_EXERCISE BRIEF_
In the entries below, which lines run from the one containing "camadas: lotes, serviço" to the one containing "sistema de fila"? Copy exactly those lines, ends included, and no others.

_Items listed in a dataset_
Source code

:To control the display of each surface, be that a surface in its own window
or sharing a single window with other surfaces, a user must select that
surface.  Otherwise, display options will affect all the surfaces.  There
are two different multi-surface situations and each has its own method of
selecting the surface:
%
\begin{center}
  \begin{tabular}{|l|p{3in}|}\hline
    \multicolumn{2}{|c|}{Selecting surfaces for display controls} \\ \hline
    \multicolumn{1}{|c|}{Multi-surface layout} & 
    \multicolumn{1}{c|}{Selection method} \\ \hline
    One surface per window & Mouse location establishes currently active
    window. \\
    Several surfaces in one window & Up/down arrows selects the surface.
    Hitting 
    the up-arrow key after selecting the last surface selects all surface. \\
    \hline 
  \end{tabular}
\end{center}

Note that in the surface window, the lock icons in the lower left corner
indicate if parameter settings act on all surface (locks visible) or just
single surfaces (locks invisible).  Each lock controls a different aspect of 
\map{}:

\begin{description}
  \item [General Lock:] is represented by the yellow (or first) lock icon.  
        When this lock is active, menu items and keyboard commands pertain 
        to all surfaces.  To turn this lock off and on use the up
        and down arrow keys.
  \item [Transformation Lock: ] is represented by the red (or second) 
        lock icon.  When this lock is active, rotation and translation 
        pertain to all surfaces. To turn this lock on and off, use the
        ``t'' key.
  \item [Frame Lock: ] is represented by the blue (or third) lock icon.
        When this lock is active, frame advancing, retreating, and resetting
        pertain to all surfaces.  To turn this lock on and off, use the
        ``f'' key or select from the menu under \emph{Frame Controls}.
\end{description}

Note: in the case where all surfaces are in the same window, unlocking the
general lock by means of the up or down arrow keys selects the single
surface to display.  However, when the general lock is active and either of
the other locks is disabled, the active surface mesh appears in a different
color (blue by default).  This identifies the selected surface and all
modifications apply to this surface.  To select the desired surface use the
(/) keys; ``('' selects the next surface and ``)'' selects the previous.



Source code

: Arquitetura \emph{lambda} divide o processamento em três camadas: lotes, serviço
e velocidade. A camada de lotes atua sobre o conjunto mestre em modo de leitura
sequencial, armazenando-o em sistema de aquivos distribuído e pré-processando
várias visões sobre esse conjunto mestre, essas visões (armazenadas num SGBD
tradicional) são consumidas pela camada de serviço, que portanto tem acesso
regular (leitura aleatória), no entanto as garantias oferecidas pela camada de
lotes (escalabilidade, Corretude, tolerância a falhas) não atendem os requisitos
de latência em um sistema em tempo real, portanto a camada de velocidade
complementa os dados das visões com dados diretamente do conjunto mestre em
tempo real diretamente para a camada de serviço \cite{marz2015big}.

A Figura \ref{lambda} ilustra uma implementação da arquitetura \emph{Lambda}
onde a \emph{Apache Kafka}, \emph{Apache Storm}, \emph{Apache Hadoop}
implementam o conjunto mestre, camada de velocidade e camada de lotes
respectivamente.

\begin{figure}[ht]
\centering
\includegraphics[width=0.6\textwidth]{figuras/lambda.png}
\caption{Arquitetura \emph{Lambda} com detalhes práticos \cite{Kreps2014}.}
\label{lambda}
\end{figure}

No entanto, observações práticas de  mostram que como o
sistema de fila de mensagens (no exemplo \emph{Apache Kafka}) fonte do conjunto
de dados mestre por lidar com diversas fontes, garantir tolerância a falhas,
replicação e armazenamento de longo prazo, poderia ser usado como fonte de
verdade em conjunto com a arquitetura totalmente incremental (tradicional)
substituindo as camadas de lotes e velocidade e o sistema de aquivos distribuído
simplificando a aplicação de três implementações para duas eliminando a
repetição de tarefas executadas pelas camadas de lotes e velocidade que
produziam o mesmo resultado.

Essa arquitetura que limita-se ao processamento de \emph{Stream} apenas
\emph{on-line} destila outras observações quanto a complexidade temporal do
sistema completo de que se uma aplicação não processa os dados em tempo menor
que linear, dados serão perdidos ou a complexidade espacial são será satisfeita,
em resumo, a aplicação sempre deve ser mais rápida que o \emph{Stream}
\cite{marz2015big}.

_RESULT OF THE EXERCISE_
: Arquitetura \emph{lambda} divide o processamento em três camadas: lotes, serviço
e velocidade. A camada de lotes atua sobre o conjunto mestre em modo de leitura
sequencial, armazenando-o em sistema de aquivos distribuído e pré-processando
várias visões sobre esse conjunto mestre, essas visões (armazenadas num SGBD
tradicional) são consumidas pela camada de serviço, que portanto tem acesso
regular (leitura aleatória), no entanto as garantias oferecidas pela camada de
lotes (escalabilidade, Corretude, tolerância a falhas) não atendem os requisitos
de latência em um sistema em tempo real, portanto a camada de velocidade
complementa os dados das visões com dados diretamente do conjunto mestre em
tempo real diretamente para a camada de serviço \cite{marz2015big}.

A Figura \ref{lambda} ilustra uma implementação da arquitetura \emph{Lambda}
onde a \emph{Apache Kafka}, \emph{Apache Storm}, \emph{Apache Hadoop}
implementam o conjunto mestre, camada de velocidade e camada de lotes
respectivamente.

\begin{figure}[ht]
\centering
\includegraphics[width=0.6\textwidth]{figuras/lambda.png}
\caption{Arquitetura \emph{Lambda} com detalhes práticos \cite{Kreps2014}.}
\label{lambda}
\end{figure}

No entanto, observações práticas de  mostram que como o
sistema de fila de mensagens (no exemplo \emph{Apache Kafka}) fonte do conjunto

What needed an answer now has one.